|Small Claim Maximum||$5,000|
|Deadline to File||3 years – Oral lease agreement
6 years – Written lease agreement
Small Claims Court Basics in Connecticut
Small Claims Court is an informal court designed for minor cases limited to a maximum claim amount. The trial does not involve a jury. Instead, the plaintiff and defendant present their case to the judge, who makes a decision.
Common suits filed by landlords include:
- Recovery of unpaid rent
- Damages that exceed the amount of the security deposit
- Failure to uphold the responsibilities of the rental agreement
- Early termination of a lease
Common suits filed by tenants include:
- Failure to return the security deposit correctly
- Failure to uphold the responsibilities of the rental agreement
- Overcharging for damages
How Long Does the Small Claims Court Process Take in Connecticut?
A typical small claims case in Connecticut takes one to two months, from the date of filing, but can be longer if the trial is continued or other delays occur.

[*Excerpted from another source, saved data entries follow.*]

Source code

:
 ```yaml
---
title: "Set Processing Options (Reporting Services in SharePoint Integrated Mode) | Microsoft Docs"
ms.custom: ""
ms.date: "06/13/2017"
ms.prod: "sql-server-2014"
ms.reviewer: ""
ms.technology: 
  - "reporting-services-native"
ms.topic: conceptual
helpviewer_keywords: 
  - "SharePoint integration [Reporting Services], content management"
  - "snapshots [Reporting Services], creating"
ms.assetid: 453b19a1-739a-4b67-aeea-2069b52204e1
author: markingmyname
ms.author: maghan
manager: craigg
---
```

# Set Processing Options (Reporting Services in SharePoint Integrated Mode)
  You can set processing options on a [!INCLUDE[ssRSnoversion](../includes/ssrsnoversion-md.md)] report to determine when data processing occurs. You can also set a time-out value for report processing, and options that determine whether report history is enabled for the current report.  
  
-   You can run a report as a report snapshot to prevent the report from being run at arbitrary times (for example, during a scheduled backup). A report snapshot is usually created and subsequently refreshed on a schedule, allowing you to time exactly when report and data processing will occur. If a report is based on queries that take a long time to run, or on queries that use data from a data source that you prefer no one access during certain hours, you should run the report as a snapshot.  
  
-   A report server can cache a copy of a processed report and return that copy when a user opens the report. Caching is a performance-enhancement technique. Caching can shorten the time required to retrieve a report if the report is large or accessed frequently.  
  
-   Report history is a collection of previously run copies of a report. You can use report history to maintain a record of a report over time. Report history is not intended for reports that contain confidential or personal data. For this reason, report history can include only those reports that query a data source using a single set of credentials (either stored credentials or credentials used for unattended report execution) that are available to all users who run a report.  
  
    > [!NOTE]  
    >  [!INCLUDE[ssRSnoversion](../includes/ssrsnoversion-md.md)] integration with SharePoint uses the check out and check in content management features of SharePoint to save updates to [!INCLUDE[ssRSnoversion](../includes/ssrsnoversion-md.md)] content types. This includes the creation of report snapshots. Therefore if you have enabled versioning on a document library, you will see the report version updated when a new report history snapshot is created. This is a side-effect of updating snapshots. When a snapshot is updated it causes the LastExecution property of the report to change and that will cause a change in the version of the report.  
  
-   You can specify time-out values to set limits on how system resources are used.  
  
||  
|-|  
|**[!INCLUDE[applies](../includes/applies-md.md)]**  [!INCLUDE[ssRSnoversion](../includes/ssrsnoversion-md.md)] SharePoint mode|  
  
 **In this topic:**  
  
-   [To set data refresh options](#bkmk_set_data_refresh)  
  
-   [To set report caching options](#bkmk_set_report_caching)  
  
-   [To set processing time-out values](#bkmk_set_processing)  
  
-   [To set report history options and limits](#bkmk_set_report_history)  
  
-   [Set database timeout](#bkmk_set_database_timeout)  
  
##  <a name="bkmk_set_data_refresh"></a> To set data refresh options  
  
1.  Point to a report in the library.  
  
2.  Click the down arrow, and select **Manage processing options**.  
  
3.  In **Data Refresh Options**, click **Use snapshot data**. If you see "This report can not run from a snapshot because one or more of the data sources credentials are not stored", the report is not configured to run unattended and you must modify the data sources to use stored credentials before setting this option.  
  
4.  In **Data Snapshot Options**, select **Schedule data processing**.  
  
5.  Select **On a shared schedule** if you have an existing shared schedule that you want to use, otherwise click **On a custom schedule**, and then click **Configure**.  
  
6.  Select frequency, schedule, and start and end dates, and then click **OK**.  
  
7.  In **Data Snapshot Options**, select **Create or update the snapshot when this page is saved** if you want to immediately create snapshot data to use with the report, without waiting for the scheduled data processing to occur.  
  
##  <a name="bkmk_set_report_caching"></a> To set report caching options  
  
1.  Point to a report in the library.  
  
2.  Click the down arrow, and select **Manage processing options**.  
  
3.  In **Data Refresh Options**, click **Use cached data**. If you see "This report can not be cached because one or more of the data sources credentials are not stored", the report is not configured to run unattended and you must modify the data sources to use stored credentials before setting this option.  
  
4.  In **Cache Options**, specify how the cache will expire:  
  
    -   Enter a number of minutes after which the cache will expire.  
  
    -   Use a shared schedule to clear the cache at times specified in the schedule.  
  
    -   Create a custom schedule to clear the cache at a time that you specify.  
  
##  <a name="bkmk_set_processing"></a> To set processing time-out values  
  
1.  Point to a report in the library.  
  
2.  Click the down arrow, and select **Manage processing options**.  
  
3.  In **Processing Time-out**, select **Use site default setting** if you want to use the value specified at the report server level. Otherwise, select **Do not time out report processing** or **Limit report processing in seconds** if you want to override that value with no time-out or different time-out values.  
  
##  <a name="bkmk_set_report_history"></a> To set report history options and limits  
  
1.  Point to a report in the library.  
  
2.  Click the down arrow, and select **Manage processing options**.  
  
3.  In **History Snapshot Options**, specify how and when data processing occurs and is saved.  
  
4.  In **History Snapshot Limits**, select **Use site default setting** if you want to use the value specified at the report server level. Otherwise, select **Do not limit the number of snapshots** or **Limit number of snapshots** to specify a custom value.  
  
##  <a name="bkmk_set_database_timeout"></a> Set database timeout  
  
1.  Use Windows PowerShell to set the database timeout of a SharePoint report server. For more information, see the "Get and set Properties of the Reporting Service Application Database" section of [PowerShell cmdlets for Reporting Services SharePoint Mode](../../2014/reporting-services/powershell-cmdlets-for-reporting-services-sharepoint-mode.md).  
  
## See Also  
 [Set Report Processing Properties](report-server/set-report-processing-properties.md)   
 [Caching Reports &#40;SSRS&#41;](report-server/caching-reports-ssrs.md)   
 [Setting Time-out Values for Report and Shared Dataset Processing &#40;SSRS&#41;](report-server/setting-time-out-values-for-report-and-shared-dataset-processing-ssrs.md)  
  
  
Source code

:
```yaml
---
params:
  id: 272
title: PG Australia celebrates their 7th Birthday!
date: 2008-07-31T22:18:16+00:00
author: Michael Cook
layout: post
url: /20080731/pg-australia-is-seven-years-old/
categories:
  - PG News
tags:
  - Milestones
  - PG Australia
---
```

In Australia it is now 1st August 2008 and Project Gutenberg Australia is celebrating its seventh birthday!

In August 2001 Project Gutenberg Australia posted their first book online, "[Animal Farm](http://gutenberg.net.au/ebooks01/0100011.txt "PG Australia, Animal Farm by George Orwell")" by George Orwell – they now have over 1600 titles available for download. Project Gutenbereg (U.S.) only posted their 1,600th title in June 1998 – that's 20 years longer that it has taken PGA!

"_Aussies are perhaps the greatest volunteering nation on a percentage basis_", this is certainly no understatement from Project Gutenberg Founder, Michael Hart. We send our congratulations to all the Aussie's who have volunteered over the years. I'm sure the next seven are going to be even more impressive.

In Connecticut, the defendant is usually served before the case is filed, which typically adds one to four weeks to the timeline.
How Much Can You Sue For in Small Claims Court in Connecticut?
In Connecticut, the maximum amount that can be recovered through Small Claims Court is $5,000. However, a tenant may be awarded a judgment for more than $5,000 if the judge grants double damages.
To attempt to recover a higher amount, the suit must be filed as a civil case in the Superior Court.
How Long Do You Have to File a Small Claims Case in Connecticut?
In Connecticut, you have up to 6 years from the date of the dispute to file a small claims case if the tenancy was governed by a written lease agreement. If the lease was oral, the case must be filed within 3 years.
Are Lawyers Needed or Allowed in Small Claims Court in Connecticut?
Small Claims Court is designed to be simple and not require an attorney. However, either party can be represented by an attorney if they so choose.
Where are Small Claims Cases Filed in Connecticut?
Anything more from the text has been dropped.